[Stored entries]
※ ※ ※
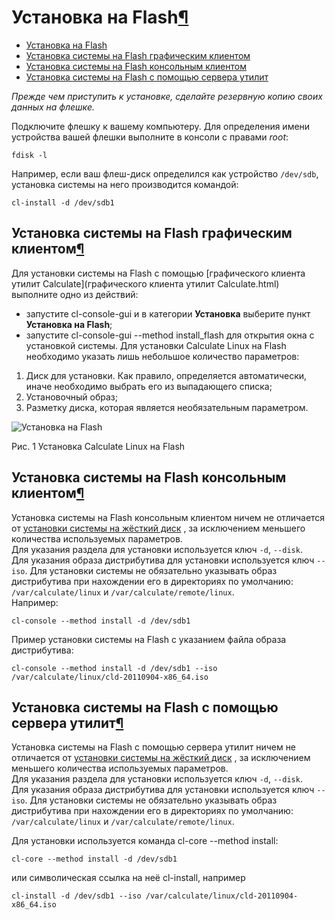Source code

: # Установка на Flash[¶](#Установка-на-Flash)

* [Установка на Flash](#Установка-на-Flash)
* [Установка системы на Flash графическим клиентом](#Установка-системы-на-Flash-графическим-клиентом)
* [Установка системы на Flash консольным клиентом](#Установка-системы-на-Flash-консольным-клиентом)
* [Установка системы на Flash с помощью сервера утилит](#Установка-системы-на-Flash-с-помощью-сервера-утилит)

_Прежде чем приступить к установке, сделайте резервную копию своих данных на флешке._

Подключите флешку к вашему компьютеру. Для определения имени устройства вашей флешки выполните в консоли с правами _root_:  

    
    fdisk -l
    

Например, если ваш флеш-диск определился как устройство `/dev/sdb`, установка системы на него производится командой:  

    
    cl-install -d /dev/sdb1
    

## Установка системы на Flash графическим клиентом[¶](#Установка-системы-на-Flash-графическим-клиентом)
Для установки системы на Flash с помощью [графического клиента утилит Calculate](графического клиента утилит Calculate.html) выполните одно из действий:

* запустите cl-console-gui и в категории **Установка** выберите пункт **Установка на Flash**;
* запустите cl-console-gui --method install\_flash для открытия окна с установкой системы.
Для установки Calculate Linux на Flash необходимо указать лишь небольшое количество параметров:

1. Диск для установки. Как правило, определяется автоматически, иначе необходимо выбрать его из выпадающего списка;
2. Установочный образ;
3. Разметку диска, которая является необязательным параметром.

![Установка на Flash](/attachments/download/2424)

Рис. 1 Установка Calculate Linux на Flash

## Установка системы на Flash консольным клиентом[¶](#Установка-системы-на-Flash-консольным-клиентом)

Установка системы на Flash консольным клиентом ничем не отличается от [установки системы на жёсткий диск](http://www.calculate-linux.ru/main/ru/calculate_install#Установка-системы-консольным-клиентом) , за исключением меньшего количества используемых параметров.  
Для указания раздела для установки используется ключ `-d`, `--disk`.  
Для указания образа дистрибутива для установки используется ключ `--iso`. Для установки системы не обязательно указывать образ дистрибутива при нахождении его в директориях по умолчанию: `/var/calculate/linux` и `/var/calculate/remote/linux`.  
Например:  

    
    cl-console --method install -d /dev/sdb1
    

Пример установки системы на Flash с указанием файла образа дистрибутива:  

    
    cl-console --method install -d /dev/sdb1 --iso /var/calculate/linux/cld-20110904-x86_64.iso
    

## Установка системы на Flash с помощью сервера утилит[¶](#Установка-системы-на-Flash-с-помощью-сервера-утилит)

Установка системы на Flash с помощью сервера утилит ничем не отличается от [установки системы на жёсткий диск](http://www.calculate-linux.ru/main/ru/calculate_install#Установка-системы-с-помощью-сервера-утилит) , за исключением меньшего количества используемых параметров.  
Для указания раздела для установки используется ключ `-d`, `--disk`.  
Для указания образа дистрибутива для установки используется ключ `--iso`. Для установки системы не обязательно указывать образ дистрибутива при нахождении его в директориях по умолчанию: `/var/calculate/linux` и `/var/calculate/remote/linux`.

Для установки используется команда cl-core --method install:  

    
    cl-core --method install -d /dev/sdb1
    

или символическая ссылка на неё cl-install, например

    
    cl-install -d /dev/sdb1 --iso /var/calculate/linux/cld-20110904-x86_64.iso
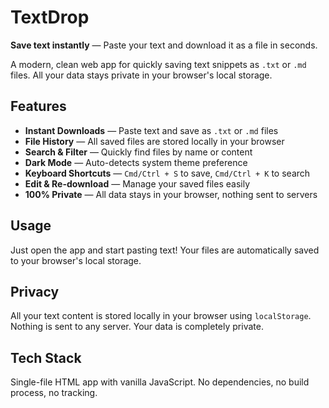 # TextDrop

**Save text instantly** — Paste your text and download it as a file in seconds.

A modern, clean web app for quickly saving text snippets as `.txt` or `.md` files. All your data stays private in your browser's local storage.

## Features

- **Instant Downloads** — Paste text and save as `.txt` or `.md` files
- **File History** — All saved files are stored locally in your browser
- **Search & Filter** — Quickly find files by name or content
- **Dark Mode** — Auto-detects system theme preference
- **Keyboard Shortcuts** — `Cmd/Ctrl + S` to save, `Cmd/Ctrl + K` to search
- **Edit & Re-download** — Manage your saved files easily
- **100% Private** — All data stays in your browser, nothing sent to servers

## Usage

Just open the app and start pasting text! Your files are automatically saved to your browser's local storage.

## Privacy

All your text content is stored locally in your browser using `localStorage`. Nothing is sent to any server. Your data is completely private.

## Tech Stack

Single-file HTML app with vanilla JavaScript. No dependencies, no build process, no tracking.
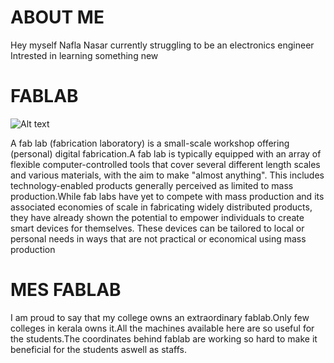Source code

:# ABOUT ME

Hey 
myself Nafla Nasar currently struggling to be an electronics engineer
Intrested in learning something new
         
# FABLAB  

![Alt text](https://www.google.co.in/search?hl=en&tbm=isch&source=hp&biw=1536&bih=758&q=fablab&oq=fablab&gs_l=img.3..0l10.2662.10094.0.11074.6.6.0.0.0.0.242.1225.0j4j2.6.0....0...1.1.64.img..0.6.1219.7KbZTZgxwgk#imgdii=GTSAV5hhyYLJgM:&imgrc=d78SkX_KXqVFQM:"fablab")

A fab lab (fabrication laboratory) is a small-scale workshop offering (personal) digital fabrication.A fab lab is typically equipped
with an array of flexible computer-controlled tools that cover several different length scales and various materials, with the aim to
make "almost anything". This includes technology-enabled products generally perceived as limited to mass production.While fab labs have
yet to compete with mass production and its associated economies of scale in fabricating widely distributed products, they have already
shown the potential to empower individuals to create smart devices for themselves. These devices can be tailored to local or personal
needs in ways that are not practical or economical using mass production
        
       
# MES FABLAB
               
I am proud to say that my college owns an extraordinary fablab.Only few colleges in kerala owns it.All the machines available here are so useful for the students.The coordinates behind fablab are working so hard to make it beneficial for the students aswell as staffs.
※ ※ ※
• [Assignment] None of the pictures should be copied, but every record above must be returned exactly.

• [Solution to this exercise]
Source code

: # Установка на Flash[¶](#Установка-на-Flash)

* [Установка на Flash](#Установка-на-Flash)
* [Установка системы на Flash графическим клиентом](#Установка-системы-на-Flash-графическим-клиентом)
* [Установка системы на Flash консольным клиентом](#Установка-системы-на-Flash-консольным-клиентом)
* [Установка системы на Flash с помощью сервера утилит](#Установка-системы-на-Flash-с-помощью-сервера-утилит)

_Прежде чем приступить к установке, сделайте резервную копию своих данных на флешке._

Подключите флешку к вашему компьютеру. Для определения имени устройства вашей флешки выполните в консоли с правами _root_:  

    
    fdisk -l
    

Например, если ваш флеш-диск определился как устройство `/dev/sdb`, установка системы на него производится командой:  

    
    cl-install -d /dev/sdb1
    

## Установка системы на Flash графическим клиентом[¶](#Установка-системы-на-Flash-графическим-клиентом)
Для установки системы на Flash с помощью [графического клиента утилит Calculate](графического клиента утилит Calculate.html) выполните одно из действий:

* запустите cl-console-gui и в категории **Установка** выберите пункт **Установка на Flash**;
* запустите cl-console-gui --method install\_flash для открытия окна с установкой системы.
Для установки Calculate Linux на Flash необходимо указать лишь небольшое количество параметров:

1. Диск для установки. Как правило, определяется автоматически, иначе необходимо выбрать его из выпадающего списка;
2. Установочный образ;
3. Разметку диска, которая является необязательным параметром.

![Установка на Flash](/attachments/download/2424)

Рис. 1 Установка Calculate Linux на Flash

## Установка системы на Flash консольным клиентом[¶](#Установка-системы-на-Flash-консольным-клиентом)

Установка системы на Flash консольным клиентом ничем не отличается от [установки системы на жёсткий диск](http://www.calculate-linux.ru/main/ru/calculate_install#Установка-системы-консольным-клиентом) , за исключением меньшего количества используемых параметров.  
Для указания раздела для установки используется ключ `-d`, `--disk`.  
Для указания образа дистрибутива для установки используется ключ `--iso`. Для установки системы не обязательно указывать образ дистрибутива при нахождении его в директориях по умолчанию: `/var/calculate/linux` и `/var/calculate/remote/linux`.  
Например:  

    
    cl-console --method install -d /dev/sdb1
    

Пример установки системы на Flash с указанием файла образа дистрибутива:  

    
    cl-console --method install -d /dev/sdb1 --iso /var/calculate/linux/cld-20110904-x86_64.iso
    

## Установка системы на Flash с помощью сервера утилит[¶](#Установка-системы-на-Flash-с-помощью-сервера-утилит)

Установка системы на Flash с помощью сервера утилит ничем не отличается от [установки системы на жёсткий диск](http://www.calculate-linux.ru/main/ru/calculate_install#Установка-системы-с-помощью-сервера-утилит) , за исключением меньшего количества используемых параметров.  
Для указания раздела для установки используется ключ `-d`, `--disk`.  
Для указания образа дистрибутива для установки используется ключ `--iso`. Для установки системы не обязательно указывать образ дистрибутива при нахождении его в директориях по умолчанию: `/var/calculate/linux` и `/var/calculate/remote/linux`.

Для установки используется команда cl-core --method install:  

    
    cl-core --method install -d /dev/sdb1
    

или символическая ссылка на неё cl-install, например

    
    cl-install -d /dev/sdb1 --iso /var/calculate/linux/cld-20110904-x86_64.iso
 # TextDrop

**Save text instantly** — Paste your text and download it as a file in seconds.

A modern, clean web app for quickly saving text snippets as `.txt` or `.md` files. All your data stays private in your browser's local storage.

## Features

- **Instant Downloads** — Paste text and save as `.txt` or `.md` files
- **File History** — All saved files are stored locally in your browser
- **Search & Filter** — Quickly find files by name or content
- **Dark Mode** — Auto-detects system theme preference
- **Keyboard Shortcuts** — `Cmd/Ctrl + S` to save, `Cmd/Ctrl + K` to search
- **Edit & Re-download** — Manage your saved files easily
- **100% Private** — All data stays in your browser, nothing sent to servers

## Usage

Just open the app and start pasting text! Your files are automatically saved to your browser's local storage.

## Privacy

All your text content is stored locally in your browser using `localStorage`. Nothing is sent to any server. Your data is completely private.

## Tech Stack

Single-file HTML app with vanilla JavaScript. No dependencies, no build process, no tracking.
Source code

:# ABOUT ME

Hey 
myself Nafla Nasar currently struggling to be an electronics engineer
Intrested in learning something new
         
# FABLAB  

![Alt text](https://www.google.co.in/search?hl=en&tbm=isch&source=hp&biw=1536&bih=758&q=fablab&oq=fablab&gs_l=img.3..0l10.2662.10094.0.11074.6.6.0.0.0.0.242.1225.0j4j2.6.0....0...1.1.64.img..0.6.1219.7KbZTZgxwgk#imgdii=GTSAV5hhyYLJgM:&imgrc=d78SkX_KXqVFQM:"fablab")

A fab lab (fabrication laboratory) is a small-scale workshop offering (personal) digital fabrication.A fab lab is typically equipped
with an array of flexible computer-controlled tools that cover several different length scales and various materials, with the aim to
make "almost anything". This includes technology-enabled products generally perceived as limited to mass production.While fab labs have
yet to compete with mass production and its associated economies of scale in fabricating widely distributed products, they have already
shown the potential to empower individuals to create smart devices for themselves. These devices can be tailored to local or personal
needs in ways that are not practical or economical using mass production
        
       
# MES FABLAB
               
I am proud to say that my college owns an extraordinary fablab.Only few colleges in kerala owns it.All the machines available here are so useful for the students.The coordinates behind fablab are working so hard to make it beneficial for the students aswell as staffs.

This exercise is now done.